(Saved entries)
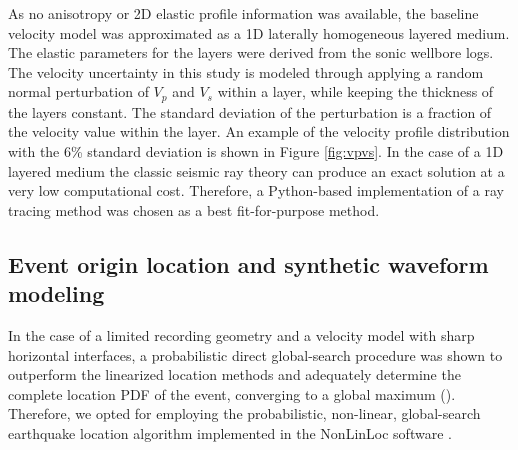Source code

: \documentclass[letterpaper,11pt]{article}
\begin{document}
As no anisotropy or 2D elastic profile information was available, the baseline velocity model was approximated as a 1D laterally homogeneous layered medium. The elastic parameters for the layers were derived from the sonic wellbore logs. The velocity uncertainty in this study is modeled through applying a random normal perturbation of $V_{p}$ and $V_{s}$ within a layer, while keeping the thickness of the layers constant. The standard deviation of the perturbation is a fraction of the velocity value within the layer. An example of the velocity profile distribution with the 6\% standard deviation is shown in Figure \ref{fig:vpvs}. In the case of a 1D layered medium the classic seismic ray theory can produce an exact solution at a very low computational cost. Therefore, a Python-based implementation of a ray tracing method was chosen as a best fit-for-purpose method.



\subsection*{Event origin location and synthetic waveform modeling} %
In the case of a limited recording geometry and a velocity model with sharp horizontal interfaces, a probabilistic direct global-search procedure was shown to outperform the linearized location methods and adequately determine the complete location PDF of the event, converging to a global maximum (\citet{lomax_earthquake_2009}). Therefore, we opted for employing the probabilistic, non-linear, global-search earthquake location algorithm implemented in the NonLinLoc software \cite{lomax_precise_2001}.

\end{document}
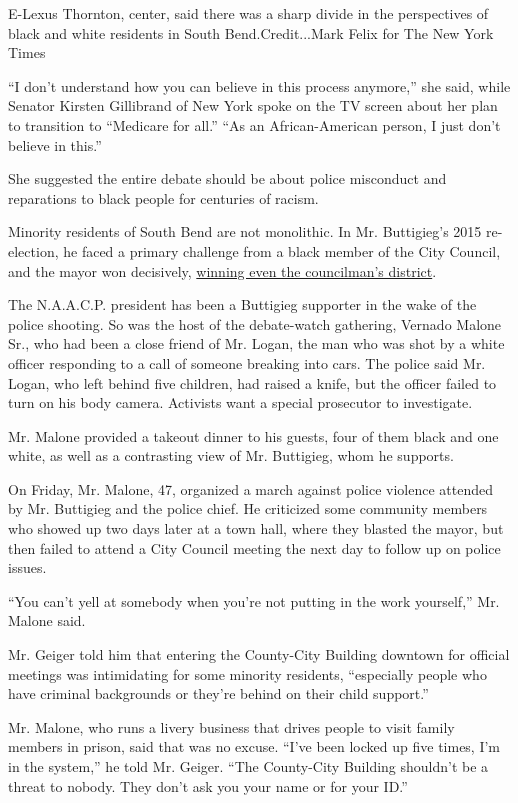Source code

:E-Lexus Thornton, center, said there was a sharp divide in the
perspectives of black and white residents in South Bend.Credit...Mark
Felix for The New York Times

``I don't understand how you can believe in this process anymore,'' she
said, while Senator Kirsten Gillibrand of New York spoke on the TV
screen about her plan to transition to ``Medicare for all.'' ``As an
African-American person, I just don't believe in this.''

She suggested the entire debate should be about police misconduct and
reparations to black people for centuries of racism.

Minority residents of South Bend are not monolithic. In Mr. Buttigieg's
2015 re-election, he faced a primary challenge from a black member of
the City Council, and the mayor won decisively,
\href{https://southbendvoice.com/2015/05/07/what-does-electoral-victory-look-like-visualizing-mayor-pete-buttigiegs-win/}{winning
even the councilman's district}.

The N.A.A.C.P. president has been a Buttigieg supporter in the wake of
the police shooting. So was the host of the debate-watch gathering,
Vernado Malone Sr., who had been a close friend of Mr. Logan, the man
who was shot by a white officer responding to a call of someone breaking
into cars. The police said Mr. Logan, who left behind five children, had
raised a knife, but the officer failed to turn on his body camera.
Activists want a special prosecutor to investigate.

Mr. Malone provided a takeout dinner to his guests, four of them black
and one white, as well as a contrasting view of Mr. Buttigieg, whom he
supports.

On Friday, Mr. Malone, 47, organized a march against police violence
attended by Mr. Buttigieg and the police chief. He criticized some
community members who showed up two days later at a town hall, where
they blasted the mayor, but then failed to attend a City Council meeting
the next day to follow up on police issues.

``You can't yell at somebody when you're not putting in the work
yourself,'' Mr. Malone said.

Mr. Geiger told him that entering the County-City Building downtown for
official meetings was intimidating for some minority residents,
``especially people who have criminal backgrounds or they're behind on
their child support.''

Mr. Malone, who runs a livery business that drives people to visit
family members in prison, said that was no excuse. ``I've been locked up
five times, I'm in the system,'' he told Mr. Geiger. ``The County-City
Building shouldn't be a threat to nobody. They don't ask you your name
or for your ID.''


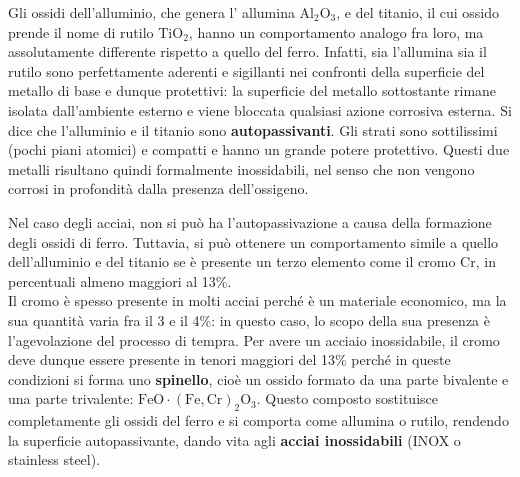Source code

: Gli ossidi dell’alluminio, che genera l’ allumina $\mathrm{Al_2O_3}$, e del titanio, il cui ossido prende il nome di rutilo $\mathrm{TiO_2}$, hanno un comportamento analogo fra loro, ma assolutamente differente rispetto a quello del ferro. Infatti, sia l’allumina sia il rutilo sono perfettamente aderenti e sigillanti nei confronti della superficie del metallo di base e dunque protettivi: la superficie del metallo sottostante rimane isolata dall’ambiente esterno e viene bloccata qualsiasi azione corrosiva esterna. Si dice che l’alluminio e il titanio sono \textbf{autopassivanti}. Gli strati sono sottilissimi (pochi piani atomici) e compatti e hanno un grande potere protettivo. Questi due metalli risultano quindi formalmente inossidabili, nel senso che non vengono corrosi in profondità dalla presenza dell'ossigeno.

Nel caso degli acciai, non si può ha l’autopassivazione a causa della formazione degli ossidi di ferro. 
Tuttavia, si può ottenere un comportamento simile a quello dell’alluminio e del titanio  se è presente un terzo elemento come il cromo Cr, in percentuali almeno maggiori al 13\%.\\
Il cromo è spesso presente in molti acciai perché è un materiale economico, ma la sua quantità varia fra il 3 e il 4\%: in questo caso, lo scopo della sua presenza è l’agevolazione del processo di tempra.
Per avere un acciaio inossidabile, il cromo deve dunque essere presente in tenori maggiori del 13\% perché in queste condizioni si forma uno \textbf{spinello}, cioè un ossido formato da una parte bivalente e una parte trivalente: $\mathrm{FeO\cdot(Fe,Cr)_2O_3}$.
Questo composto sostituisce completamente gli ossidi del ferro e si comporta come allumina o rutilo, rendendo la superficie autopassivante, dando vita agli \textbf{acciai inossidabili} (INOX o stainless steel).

» GOAL OF THE EXERCISE
Scan the data above for the string "York". Copy every line in which it appears.

» RESULT OF THIS EXERCISE
Felix for The New York Times
said, while Senator Kirsten Gillibrand of New York spoke on the TV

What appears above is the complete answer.